WHAT IS REQUIRED: There is one span to output from the data below: the lines starting at the line with "## Lições aprendidas" and ending at the line with "- Atentar se". Output it exactly, ends included, nothing more.

Collected data:
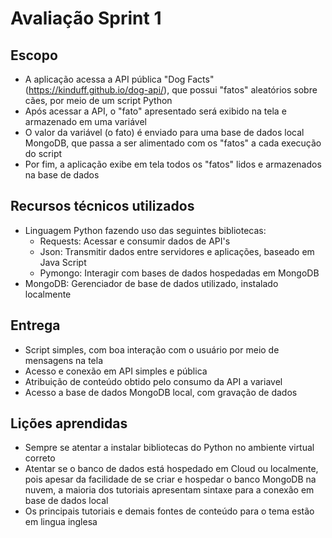 # Avaliação Sprint 1

## Escopo
- A aplicação acessa a API pública "Dog Facts" (https://kinduff.github.io/dog-api/), que possui "fatos" aleatórios sobre cães, por meio de um script Python
- Após acessar a API, o "fato" apresentado será exibido na tela e armazenado em uma variável
- O valor da variável (o fato) é enviado para uma base de dados local MongoDB, que passa a ser alimentado com os "fatos" a cada execução do script
- Por fim, a aplicação exibe em tela todos os "fatos" lidos e armazenados na base de dados

## Recursos técnicos utilizados
- Linguagem Python fazendo uso das seguintes bibliotecas:
  - Requests: Acessar e consumir dados de API's
  - Json: Transmitir dados entre servidores e aplicações, baseado em Java Script
  - Pymongo: Interagir com bases de dados hospedadas em MongoDB
- MongoDB: Gerenciador de base de dados utilizado, instalado localmente

## Entrega
- Script simples, com boa interação com o usuário por meio de mensagens na tela
- Acesso e conexão em API simples e pública
- Atribuição de conteúdo obtido pelo consumo da API a variavel
- Acesso a base de dados MongoDB local, com gravação de dados

## Lições aprendidas
- Sempre se atentar a instalar bibliotecas do Python no ambiente virtual correto
- Atentar se o banco de dados está hospedado em Cloud ou localmente, pois apesar da facilidade de se criar e hospedar o banco MongoDB na nuvem, a maioria dos tutoriais apresentam sintaxe para a conexão em base de dados local
- Os principais tutoriais e demais fontes de conteúdo para o tema estão em lingua inglesa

EXPECTED OUTPUT:
## Lições aprendidas
- Sempre se atentar a instalar bibliotecas do Python no ambiente virtual correto
- Atentar se o banco de dados está hospedado em Cloud ou localmente, pois apesar da facilidade de se criar e hospedar o banco MongoDB na nuvem, a maioria dos tutoriais apresentam sintaxe para a conexão em base de dados local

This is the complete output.